- **What the exercise asks**
Exact transcription, pictures omitted: begin at the top line of the records below and end with the line bearing "everything is up-to-date.".

- **Input**
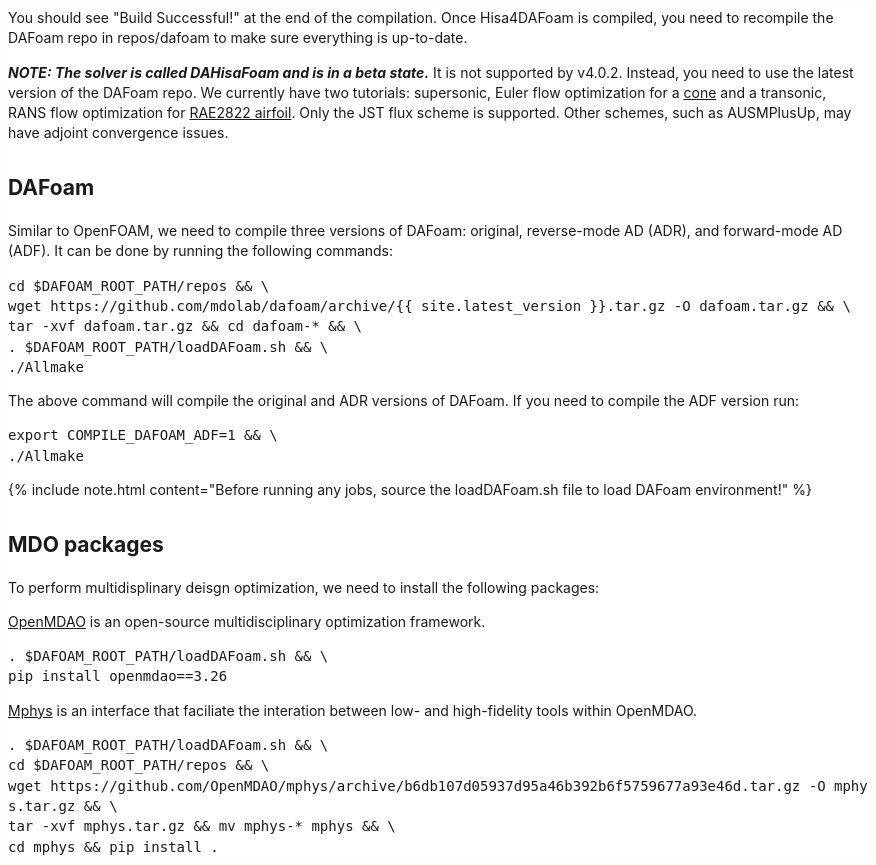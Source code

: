 You should see "Build Successful!" at the end of the compilation. Once Hisa4DAFoam is compiled, you need to recompile the DAFoam repo in repos/dafoam to make sure everything is up-to-date.

***NOTE: The solver is called DAHisaFoam and is in a beta state.*** It is not supported by v4.0.2. Instead, you need to use the latest version of the DAFoam repo. We currently have two tutorials: supersonic, Euler flow optimization for a [cone](https://github.com/DAFoam/tutorials/tree/main/Cone_Supersonic) and a transonic, RANS flow optimization for [RAE2822 airfoil](https://github.com/DAFoam/tutorials/tree/main/RAE2822_Airfoil). Only the JST flux scheme is supported. Other schemes, such as AUSMPlusUp, may have adjoint convergence issues.

## **DAFoam**

Similar to OpenFOAM, we need to compile three versions of DAFoam: original, reverse-mode AD (ADR), and forward-mode AD (ADF). It can be done by running the following commands:

<pre>
cd $DAFOAM_ROOT_PATH/repos && \
wget https://github.com/mdolab/dafoam/archive/{{ site.latest_version }}.tar.gz -O dafoam.tar.gz && \
tar -xvf dafoam.tar.gz && cd dafoam-* && \
. $DAFOAM_ROOT_PATH/loadDAFoam.sh && \
./Allmake
</pre>

The above command will compile the original and ADR versions of DAFoam. If you need to compile the ADF version run:

<pre>
export COMPILE_DAFOAM_ADF=1 && \
./Allmake
</pre>


{% include note.html content="Before running any jobs, source the loadDAFoam.sh file to load DAFoam environment!" %}

## **MDO packages**

To perform multidisplinary deisgn optimization, we need to install the following packages:

[OpenMDAO](https://openmdao.org) is an open-source multidisciplinary optimization framework. 

<pre>
. $DAFOAM_ROOT_PATH/loadDAFoam.sh && \
pip install openmdao==3.26
</pre>

[Mphys](https://github.com/OpenMDAO/mphys) is an interface that faciliate the interation between low- and high-fidelity tools within OpenMDAO.

<pre>
. $DAFOAM_ROOT_PATH/loadDAFoam.sh && \
cd $DAFOAM_ROOT_PATH/repos && \
wget https://github.com/OpenMDAO/mphys/archive/b6db107d05937d95a46b392b6f5759677a93e46d.tar.gz -O mphys.tar.gz && \
tar -xvf mphys.tar.gz && mv mphys-* mphys && \
cd mphys && pip install .
</pre>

- **Result of this exercise**
Source code

: You should see "Build Successful!" at the end of the compilation. Once Hisa4DAFoam is compiled, you need to recompile the DAFoam repo in repos/dafoam to make sure everything is up-to-date.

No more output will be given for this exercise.